Putter Time
July 16th, 2024
It might be hot and dry, but we’re now nestled in that easy-going time frame of the gardening year that I like to call “putter time.”
It’s a period of relative calm wedged between the two seasons of soil-jockey fury – spring (when it seems like everything needs to be done all at once), and fall (when picking up after this season and setting the stage for next join forces).
I like putter time because there’s no pressure to work through a lengthy to-do list before bad weather hits, ideal timing runs out, or the whole thing threatens to cross the line from “busy” to “overwhelming.”
Summer is a time when the pace is more meander than sprint and when there’s leeway to stop, sniff, ponder, enjoy the blooms, and basically put off until tomorrow any noticed jobs… if you feel like it.
Summer’s jobs are a lot lighter than spring or fall, too.
Especially in May, the work includes heavy-duty mulching, exhaustive trimming and pruning of bushes and hedges, and the back-bending jobs of cutting spring-bulb foliage followed by planting and transplanting annuals, perennials, and shrubs.
Come fall, it’s time to yank and haul the season’s spent plants, move those falling leaves where they’re piling up, and whip the lawn back into shape (which one year for me meant replacing the whole drought-killed front yard).
But in summer, the jobs are mostly lighter, easier things like watering, snipping a few wayward branches here and there, yelling at the deer and rabbits, and cutting the grass (or not, when it’s so dry that the grass is turning brown).
My summertime putter days largely consist of patrolling the yard with a five-gallon bucket in hand, ready to pluck out any weeds just getting started. I look at it as “harvesting compost.”
With this kind of regular, slow-paced policing, I have virtually no weed trouble. Colonies never have a chance to develop, and I deny all weeds the chance to flower, set seed, and create tomorrow’s outbreaks.
My weeding “tools” are mainly my index finger and thumb rather than hoes or a tank sprayer of Roundup.
It’s only when ground is left bare and ignored that weeds have a chance to turn into the botanical monsters that they can be. I’ve had to tackle that, too (after inheriting others’ yards), and I can tell you that leisurely but regular putter patrols are a whole lot better way to go.
My summer putter days also sometimes involve a little fertilizing of the veggies and potted flowers, some dead-heading and neatening of flowers, and occasionally some action to head off a particularly damaging scenario involving bugs or disease.

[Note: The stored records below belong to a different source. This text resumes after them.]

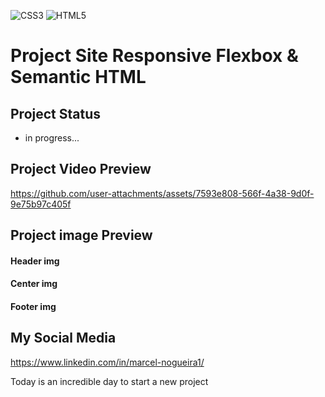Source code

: ![CSS3](https://img.shields.io/badge/css3-%231572B6.svg?style=for-the-badge&logo=css3&logoColor=white)
![HTML5](https://img.shields.io/badge/html5-%23E34F26.svg?style=for-the-badge&logo=html5&logoColor=white)

# Project Site Responsive Flexbox & Semantic HTML

## Project Status
- in progress...

## Project Video Preview

https://github.com/user-attachments/assets/7593e808-566f-4a38-9d0f-9e75b97c405f


## Project image Preview

#### Header img


#### Center img


#### Footer img


## My Social Media

https://www.linkedin.com/in/marcel-nogueira1/

Today is an incredible day to start a new project
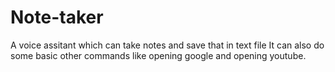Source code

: # Note-taker
A voice assitant which can take notes and save that in text file
It can also do some basic other commands like opening google and opening youtube.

But the thing I like most about summer putter days is that they give me an excuse to get out there and really enjoy the gardens up close and personal. They give the illusion that I’m out there “working” when I’m really just soaking up the setting.
One of the joys of gardening is the constantly unfolding beauty, color, and fragrance – and in the case of the vegetable garden, tasty meals.
This changes day by day in summer. You never know what little gift nature has waiting for you.
One day it might be the buds starting to open on that new super-showy panicle hydrangea. Another day it’s finding that last year’s ageratums have self-seeded, giving free new annuals to fill in for the petunias that the rabbit ate. Another day the season’s first ‘Big Beef’ tomatoes are ripe and ready to eat.
Putter sessions are a way of ensuring you don’t miss any of the fun. After all, this is the time to cash in on all of the work you put in earlier.
Yeah, it can be hot out there. But early morning and later in the evening are usually tolerable on all but our hottest July and August days.
I’ll take that tradeoff. Better to putter in July’s heat than cultivate a hernia in May’s mulch pile, I figure.